Porque a reportagem carrega um pouco de
crónica, outro pouco de notícia, mais outro pouco de análise, e mesmo opinião,
onde o estilo do autor faz a diferença dentro da mesmice que seria a redacção
de só dar resposta literal a «O quê, Onde, Quem, Quando, Como e Porquê». Repórteres
há vários, incluindo os que a gíria jornalística em rádio e TV trata por “mudos”,
convencionalmente afastados do microfone devido a debilidades na dicção, na articulação
ou no domínio da língua de trabalho. Estes fazem a recolha e depositam o material
na Redacção, cabendo ao editor indicar quem “põe a voz na peça”.
Como é de imaginar, é nas situações
adversas que o verdadeiro profissional emerge. O estilo, o faro, o sentido de
persuasão e a resiliência costumam ser determinantes na hora de arrancar da
fonte aquela cirúrgica informação, parecer ou estado de alma, seja a propósito
do facto do dia, seja uma radiografia social de determinado grupo, entre a
interminável lista de motivos de cobertura.
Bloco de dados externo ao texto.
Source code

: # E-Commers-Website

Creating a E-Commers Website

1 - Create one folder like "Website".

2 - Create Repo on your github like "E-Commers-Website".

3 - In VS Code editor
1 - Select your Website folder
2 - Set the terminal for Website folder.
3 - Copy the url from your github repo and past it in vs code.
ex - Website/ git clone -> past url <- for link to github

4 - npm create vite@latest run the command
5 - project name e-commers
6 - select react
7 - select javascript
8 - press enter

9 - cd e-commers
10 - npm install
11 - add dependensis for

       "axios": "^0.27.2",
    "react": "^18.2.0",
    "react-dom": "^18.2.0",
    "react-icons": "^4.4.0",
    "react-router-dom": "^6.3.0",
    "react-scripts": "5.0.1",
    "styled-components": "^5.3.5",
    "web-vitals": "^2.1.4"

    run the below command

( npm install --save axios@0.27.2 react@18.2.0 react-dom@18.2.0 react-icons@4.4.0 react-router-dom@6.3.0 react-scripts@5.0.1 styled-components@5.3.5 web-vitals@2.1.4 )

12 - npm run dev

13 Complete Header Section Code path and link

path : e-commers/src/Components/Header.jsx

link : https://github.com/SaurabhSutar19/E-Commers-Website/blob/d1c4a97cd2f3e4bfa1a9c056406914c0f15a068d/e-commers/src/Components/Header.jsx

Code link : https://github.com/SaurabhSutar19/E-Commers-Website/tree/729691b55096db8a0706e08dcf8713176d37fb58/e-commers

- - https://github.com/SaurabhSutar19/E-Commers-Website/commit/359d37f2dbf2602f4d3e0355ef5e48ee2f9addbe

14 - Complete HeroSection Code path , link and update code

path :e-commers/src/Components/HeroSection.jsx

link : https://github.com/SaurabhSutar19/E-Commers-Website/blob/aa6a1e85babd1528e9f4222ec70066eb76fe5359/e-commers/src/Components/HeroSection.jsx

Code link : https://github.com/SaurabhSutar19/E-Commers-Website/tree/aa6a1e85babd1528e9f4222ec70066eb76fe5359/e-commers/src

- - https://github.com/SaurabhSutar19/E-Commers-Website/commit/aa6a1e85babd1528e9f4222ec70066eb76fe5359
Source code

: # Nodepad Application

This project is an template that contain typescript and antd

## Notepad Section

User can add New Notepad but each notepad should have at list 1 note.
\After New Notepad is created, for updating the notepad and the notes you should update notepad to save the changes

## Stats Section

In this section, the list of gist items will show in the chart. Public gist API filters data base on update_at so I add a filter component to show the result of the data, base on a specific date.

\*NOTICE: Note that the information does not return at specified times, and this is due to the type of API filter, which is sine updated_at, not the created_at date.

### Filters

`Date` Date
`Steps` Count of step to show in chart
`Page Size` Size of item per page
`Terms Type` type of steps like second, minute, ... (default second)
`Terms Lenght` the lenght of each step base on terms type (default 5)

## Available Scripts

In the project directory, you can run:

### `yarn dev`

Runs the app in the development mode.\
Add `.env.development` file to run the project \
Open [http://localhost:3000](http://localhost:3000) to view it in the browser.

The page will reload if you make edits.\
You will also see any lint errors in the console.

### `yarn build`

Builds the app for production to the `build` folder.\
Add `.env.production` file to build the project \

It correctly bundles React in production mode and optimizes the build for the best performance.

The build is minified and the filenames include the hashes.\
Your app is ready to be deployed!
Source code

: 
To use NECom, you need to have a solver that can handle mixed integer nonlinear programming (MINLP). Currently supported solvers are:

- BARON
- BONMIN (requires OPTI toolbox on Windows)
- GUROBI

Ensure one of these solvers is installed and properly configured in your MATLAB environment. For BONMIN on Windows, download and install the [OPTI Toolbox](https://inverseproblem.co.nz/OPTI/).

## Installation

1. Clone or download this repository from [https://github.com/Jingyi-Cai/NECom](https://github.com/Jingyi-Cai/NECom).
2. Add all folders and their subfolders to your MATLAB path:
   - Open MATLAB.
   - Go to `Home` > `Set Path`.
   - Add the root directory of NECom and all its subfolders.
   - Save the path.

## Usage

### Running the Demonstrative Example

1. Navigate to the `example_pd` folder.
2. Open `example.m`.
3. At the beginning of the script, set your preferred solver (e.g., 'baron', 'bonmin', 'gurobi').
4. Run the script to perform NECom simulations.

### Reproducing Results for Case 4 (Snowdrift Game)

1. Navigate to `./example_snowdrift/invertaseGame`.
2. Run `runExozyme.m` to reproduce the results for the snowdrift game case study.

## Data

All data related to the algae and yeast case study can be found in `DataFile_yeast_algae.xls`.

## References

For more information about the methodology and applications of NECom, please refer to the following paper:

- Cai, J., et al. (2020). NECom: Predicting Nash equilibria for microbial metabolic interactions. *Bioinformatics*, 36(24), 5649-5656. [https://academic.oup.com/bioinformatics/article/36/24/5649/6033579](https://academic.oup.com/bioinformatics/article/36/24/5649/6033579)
Ontem, ao ouvir o noticiário vespertino
da Rádio Lobito, vi-me obrigado a fazer uma vénia ao trabalho do repórter
Carlos Marques (que não faz parte dos “mudos”), numa radiografia pelos bairros
do subúrbio do Lobito, visando auscultar os moradores sobre a ausência (já se
passou da condição de falhas) de energia.
A dado momento, surge um impasse. Dois interlocutores revelam-se agastados, não acreditam em mais nada, nem em ninguém. Já por lá tinham passado várias equipas, a da própria companhia eléctrica inclusive, mas nada de resolver o problema. Nestes casos, é sobre o repórter que o cidadão descarrega o rancor, o que exige um grande sentido de tacto para a necessária isenção e levar o interlocutor a falar para o microfone.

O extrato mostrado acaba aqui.